I had the opportunity to spend a beautiful spring day at the Tucson Peace Fair. It prompted me to spend some time thinking about what peace means to me. Throughout the course of my life, my definition of peace has changed.

I used to think peace was the absence of anger and conflict. If I had grown up in a peaceful home, for example, my parents wouldn’t have yelled, or I wouldn’t have gotten spanked.

Then I grew into my 20s and 30s, and I would have defined peace as the absence of stress and frustration.

Then, at 36, I became a parent.

For a while I thought peace might mean being able to go to the bathroom by myself.

But more seriously, as I began to unravel the knots of my past—as I came to understand the impact of my childhood and the ways I was taught to behave as a parent—I came to a very different understanding of peace.

Peace isn’t the absence of frustration or anger. It isn’t the absence of conflict. Peace is holding the many conflicting ways we feel as human beings about ourselves, our relationships with each other, and the world around us all together in one space. Peace doesn’t mean we always agree, or that we have to believe the same things. Peace doesn’t mean we don’t get mad at each other or that our feelings don’t get hurt.

Peace doesn’t mean that I’m not triggered as a parent. I don’t think I could be human and find peace, if this were a requirement.

Especially as parents, we may find ourselves always trying to balance a multitude of challenges, struggles and joys in our relationships with the children in our lives. And we might think there is a kind of peace that eludes us, that we will never be able to achieve. That might make us feel even more frustrated. If we believe peace can only be achieved through perfection, we set ourselves up for failure.

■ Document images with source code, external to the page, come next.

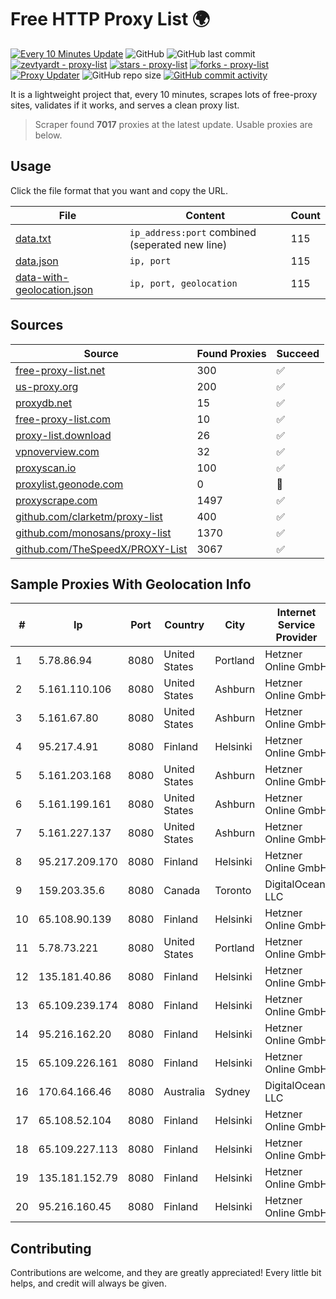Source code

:
# Free HTTP Proxy List 🌍

[![Every 10 Minutes Update](https://github.com/mertguvencli/http-proxy-list/actions/workflows/main.yml/badge.svg?branch=main)](https://github.com/mertguvencli/http-proxy-list/actions/workflows/main.yml)
![GitHub](https://img.shields.io/github/license/mertguvencli/http-proxy-list)
![GitHub last commit](https://img.shields.io/github/last-commit/mertguvencli/http-proxy-list)
[![zevtyardt - proxy-list](https://img.shields.io/static/v1?label=zevtyardt&message=proxy-list&color=blue&logo=github)](https://github.com/zevtyardt/proxy-list "Go to GitHub repo")
[![stars - proxy-list](https://img.shields.io/github/stars/zevtyardt/proxy-list?style=social)](https://github.com/zevtyardt/proxy-list)
[![forks - proxy-list](https://img.shields.io/github/forks/zevtyardt/proxy-list?style=social)](https://github.com/zevtyardt/proxy-list)
[![Proxy Updater](https://github.com/zevtyardt/proxy-list/workflows/Proxy%20Updater/badge.svg)](https://github.com/zevtyardt/proxy-list/actions?query=workflow:"Proxy+Updater")
![GitHub repo size](https://img.shields.io/github/repo-size/zevtyardt/proxy-list)
[![GitHub commit activity](https://img.shields.io/github/commit-activity/m/zevtyardt/proxy-list?logo=commits)](https://github.com/zevtyardt/proxy-list/commits/main)

It is a lightweight project that, every 10 minutes, scrapes lots of free-proxy sites, validates if it works, and serves a clean proxy list.

> Scraper found **7017** proxies at the latest update. Usable proxies are below.

## Usage

Click the file format that you want and copy the URL.

|File|Content|Count|
|----|-------|-----|
|[data.txt](https://raw.githubusercontent.com/mertguvencli/http-proxy-list/main/proxy-list/data.txt)|`ip_address:port` combined (seperated new line)|115|
|[data.json](https://raw.githubusercontent.com/mertguvencli/http-proxy-list/main/proxy-list/data.json)|`ip, port`|115|
|[data-with-geolocation.json](https://raw.githubusercontent.com/mertguvencli/http-proxy-list/main/proxy-list/data-with-geolocation.json)|`ip, port, geolocation`|115|

## Sources

|Source|Found Proxies|Succeed|
|------|-------------|-------|
|[free-proxy-list.net](https://free-proxy-list.net)|300|✅|
|[us-proxy.org](https://www.us-proxy.org)|200|✅|
|[proxydb.net](http://proxydb.net)|15|✅|
|[free-proxy-list.com](https://free-proxy-list.com/?page=&port=&type%5B%5D=http&type%5B%5D=https&up_time=0&search=Search)|10|✅|
|[proxy-list.download](https://www.proxy-list.download/HTTP)|26|✅|
|[vpnoverview.com](https://vpnoverview.com/privacy/anonymous-browsing/free-proxy-servers)|32|✅|
|[proxyscan.io](https://www.proxyscan.io)|100|✅|
|[proxylist.geonode.com](https://proxylist.geonode.com/api/proxy-list?limit=300&page=1&sort_by=lastChecked&sort_type=desc&protocols=http,https)|0|🚫|
|[proxyscrape.com](https://api.proxyscrape.com/v2/?request=displayproxies&protocol=http&timeout=10000&country=all&ssl=all&anonymity=all)|1497|✅|
|[github.com/clarketm/proxy-list](https://raw.githubusercontent.com/clarketm/proxy-list/master/proxy-list-raw.txt)|400|✅|
|[github.com/monosans/proxy-list](https://raw.githubusercontent.com/monosans/proxy-list/main/proxies/http.txt)|1370|✅|
|[github.com/TheSpeedX/PROXY-List](https://raw.githubusercontent.com/TheSpeedX/PROXY-List/master/http.txt)|3067|✅|


## Sample Proxies With Geolocation Info

|#|Ip|Port|Country|City|Internet Service Provider|
|-|--|----|-------|----|-------------------------|
|1|5.78.86.94|8080|United States|Portland|Hetzner Online GmbH|
|2|5.161.110.106|8080|United States|Ashburn|Hetzner Online GmbH|
|3|5.161.67.80|8080|United States|Ashburn|Hetzner Online GmbH|
|4|95.217.4.91|8080|Finland|Helsinki|Hetzner Online GmbH|
|5|5.161.203.168|8080|United States|Ashburn|Hetzner Online GmbH|
|6|5.161.199.161|8080|United States|Ashburn|Hetzner Online GmbH|
|7|5.161.227.137|8080|United States|Ashburn|Hetzner Online GmbH|
|8|95.217.209.170|8080|Finland|Helsinki|Hetzner Online GmbH|
|9|159.203.35.6|8080|Canada|Toronto|DigitalOcean, LLC|
|10|65.108.90.139|8080|Finland|Helsinki|Hetzner Online GmbH|
|11|5.78.73.221|8080|United States|Portland|Hetzner Online GmbH|
|12|135.181.40.86|8080|Finland|Helsinki|Hetzner Online GmbH|
|13|65.109.239.174|8080|Finland|Helsinki|Hetzner Online GmbH|
|14|95.216.162.20|8080|Finland|Helsinki|Hetzner Online GmbH|
|15|65.109.226.161|8080|Finland|Helsinki|Hetzner Online GmbH|
|16|170.64.166.46|8080|Australia|Sydney|DigitalOcean, LLC|
|17|65.108.52.104|8080|Finland|Helsinki|Hetzner Online GmbH|
|18|65.109.227.113|8080|Finland|Helsinki|Hetzner Online GmbH|
|19|135.181.152.79|8080|Finland|Helsinki|Hetzner Online GmbH|
|20|95.216.160.45|8080|Finland|Helsinki|Hetzner Online GmbH|



## Contributing

Contributions are welcome, and they are greatly appreciated! Every
little bit helps, and credit will always be given.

The reality is that, as human beings, there will be times when our needs feel as though they are in conflict. We will feel frustration at the way things just played out in a conversation. We will want a different reality than the one we have in front of us.

We can create peace amid all of this if we allow ourselves to see the beauty in the messy process of life, in the back-and-forth process of learning, and in the sometimes painful process of growing.

I don’t have to be a perfect parent.

I do have to be willing to engage my imperfections.

I have to continue to unravel the knots of my past that get in the way of being present with Martel and Greyson. I have to be willing to understand the ways I need to let go of expectations about how they should be, and be willing to be in the messiness of how they are right now.

Maybe even more important, engaging my imperfections means that I am willing to see myself as imperfect, understand that my imperfections are a part of who I am, and still love myself.

It means that I can let go of expectations about how I should be, and be willing to be in the messiness of who I am right now.

I have to be willing to love myself enough to not excuse myself for my behavior when it hurts someone else. I have to love myself enough to forgive myself for my imperfections, so that I have room to grow and expand as a parent and a human being.